See, if it would've been a dull knife you wouldn't have been cut.........
.....so we've all been wrong. Dull knives are safer!





for your feet.


----------



## Fillmoreslimm (Dec 14, 2014)

Goddamn Jack! I know the feeling, once dropped my Heiji 240 and sliced a vein by my ankle. It was like a horror movie, blood everywhere. Get well quick man!


----------



## MrOli (Dec 14, 2014)

Geeeeeeez...I have the very same reflex....trying to break items' fall with my foot.

I hope you get fixed quick.


----------



## Dave Martell (Dec 14, 2014)

That's why I sleep with my boots on.


----------



## Anton (Dec 14, 2014)

Snap!


----------



## toddnmd (Dec 14, 2014)

How's the knife? I have a feeling my instinct would be to save the knife, too.


----------



## Burl Source (Dec 14, 2014)

You have funny looking toes.
Are you part hobbit?


----------



## JBroida (Dec 14, 2014)

brianh said:


> I'm wearing shoes in the kitchen from now on.



a friend of mine in LA here dropped a knife i had sharpened for him while working... it went through his shoe and broke the tip on the ground below the shoe.
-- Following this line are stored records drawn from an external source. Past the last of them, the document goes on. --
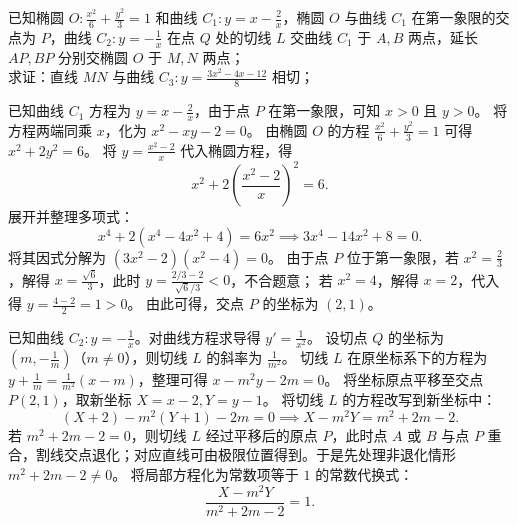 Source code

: \begin{example}
已知椭圆 $O: \frac{x^2}{6} + \frac{y^2}{3} = 1$ 和曲线 $C_1: y = x - \frac{2}{x}$，椭圆 $O$ 与曲线 $C_1$ 在第一象限的交点为 $P$，曲线 $C_2: y = -\frac{1}{x}$ 在点 $Q$ 处的切线 $L$ 交曲线 $C_1$ 于 $A,B$ 两点，延长 $AP,BP$ 分别交椭圆 $O$ 于 $M,N$ 两点；\\
求证：直线 $MN$ 与曲线 $C_3: y = \frac{3x^2 - 4x - 12}{8}$ 相切；
\end{example}
\begin{solution}
已知曲线 $C_1$ 方程为 $y = x - \frac{2}{x}$，由于点 $P$ 在第一象限，可知 $x > 0$ 且 $y > 0$。
将方程两端同乘 $x$，化为 $x^2 - xy - 2 = 0$。
由椭圆 $O$ 的方程 $\frac{x^2}{6} + \frac{y^2}{3} = 1$ 可得 $x^2 + 2y^2 = 6$。
将 $y = \frac{x^2 - 2}{x}$ 代入椭圆方程，得
\[ x^2 + 2\left(\frac{x^2 - 2}{x}\right)^2 = 6. \]
展开并整理多项式：
\[ x^4 + 2(x^4 - 4x^2 + 4) = 6x^2 \implies 3x^4 - 14x^2 + 8 = 0. \]
将其因式分解为 $(3x^2 - 2)(x^2 - 4) = 0$。
由于点 $P$ 位于第一象限，若 $x^2 = \frac{2}{3}$，解得 $x = \frac{\sqrt{6}}{3}$，此时 $y = \frac{2/3 - 2}{\sqrt{6}/3} < 0$，不合题意；
若 $x^2 = 4$，解得 $x = 2$，代入得 $y = \frac{4 - 2}{2} = 1 > 0$。
由此可得，交点 $P$ 的坐标为 $(2, 1)$。

已知曲线 $C_2: y = -\frac{1}{x}$。对曲线方程求导得 $y' = \frac{1}{x^2}$。
设切点 $Q$ 的坐标为 $\left(m, -\frac{1}{m}\right)$（$m \neq 0$），则切线 $L$ 的斜率为 $\frac{1}{m^2}$。
切线 $L$ 在原坐标系下的方程为 $y + \frac{1}{m} = \frac{1}{m^2}(x - m)$，整理可得 $x - m^2y - 2m = 0$。
将坐标原点平移至交点 $P(2,1)$，取新坐标 $X = x - 2, Y = y - 1$。
将切线 $L$ 的方程改写到新坐标中：
\[ (X + 2) - m^2(Y + 1) - 2m = 0 \implies X - m^2Y = m^2 + 2m - 2. \]
若 $m^2 + 2m - 2 = 0$，则切线 $L$ 经过平移后的原点 $P$，此时点 $A$ 或 $B$ 与点 $P$ 重合，割线交点退化；对应直线可由极限位置得到。于是先处理非退化情形 $m^2 + 2m - 2 \neq 0$。
将局部方程化为常数项等于 $1$ 的常数代换式：
\[ \frac{X - m^2Y}{m^2 + 2m - 2} = 1. \]


\end{solution}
Maybe steel toed clogs in the kitchen


----------



## jimbob (Dec 14, 2014)

Oooo, that knife has extreme tip too!


----------



## mkriggen (Dec 14, 2014)

toddnmd said:


> How's the knife? I have a feeling my instinct would be to save the knife, too.



The knife came out of it great, not a chip or dint to be seen. And no, I didn't notice any wedging

Be well,
Mikey


----------



## brianh (Dec 14, 2014)

Where's that guy who kept pushing serrated knives and glass cutting boards? He may have been on to something.


----------



## Pensacola Tiger (Dec 14, 2014)

brianh said:


> Where's that guy who kept pushing serrated knives and glass cutting boards? He may have been on to something.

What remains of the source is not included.